Data supplied section start

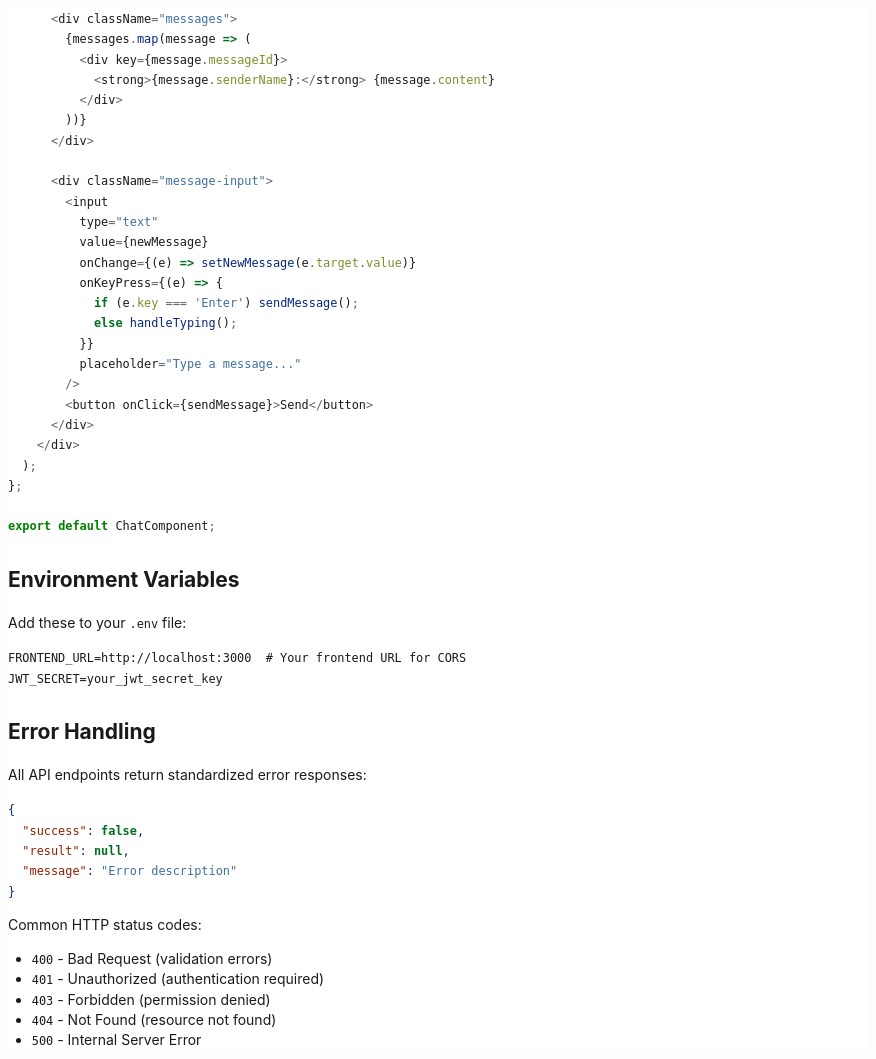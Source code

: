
 ```javascript
      <div className="messages">
        {messages.map(message => (
          <div key={message.messageId}>
            <strong>{message.senderName}:</strong> {message.content}
          </div>
        ))}
      </div>
      
      <div className="message-input">
        <input
          type="text"
          value={newMessage}
          onChange={(e) => setNewMessage(e.target.value)}
          onKeyPress={(e) => {
            if (e.key === 'Enter') sendMessage();
            else handleTyping();
          }}
          placeholder="Type a message..."
        />
        <button onClick={sendMessage}>Send</button>
      </div>
    </div>
  );
};

export default ChatComponent;
```

## Environment Variables

Add these to your `.env` file:

```
FRONTEND_URL=http://localhost:3000  # Your frontend URL for CORS
JWT_SECRET=your_jwt_secret_key
```

## Error Handling

All API endpoints return standardized error responses:

```json
{
  "success": false,
  "result": null,
  "message": "Error description"
}
```

Common HTTP status codes:
- `400` - Bad Request (validation errors)
- `401` - Unauthorized (authentication required)
- `403` - Forbidden (permission denied)
- `404` - Not Found (resource not found)
- `500` - Internal Server Error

Data supplied section end

Problem to solve :: Can you repeat every record above exactly, apart from the pictures?

Written response ::
Source code

:
 ```javascript
      <div className="messages">
        {messages.map(message => (
          <div key={message.messageId}>
            <strong>{message.senderName}:</strong> {message.content}
          </div>
        ))}
      </div>
      
      <div className="message-input">
        <input
          type="text"
          value={newMessage}
          onChange={(e) => setNewMessage(e.target.value)}
          onKeyPress={(e) => {
            if (e.key === 'Enter') sendMessage();
            else handleTyping();
          }}
          placeholder="Type a message..."
        />
        <button onClick={sendMessage}>Send</button>
      </div>
    </div>
  );
};

export default ChatComponent;
```

## Environment Variables

Add these to your `.env` file:

```
FRONTEND_URL=http://localhost:3000  # Your frontend URL for CORS
JWT_SECRET=your_jwt_secret_key
```

## Error Handling

All API endpoints return standardized error responses:

```json
{
  "success": false,
  "result": null,
  "message": "Error description"
}
```

Common HTTP status codes:
- `400` - Bad Request (validation errors)
- `401` - Unauthorized (authentication required)
- `403` - Forbidden (permission denied)
- `404` - Not Found (resource not found)
- `500` - Internal Server Error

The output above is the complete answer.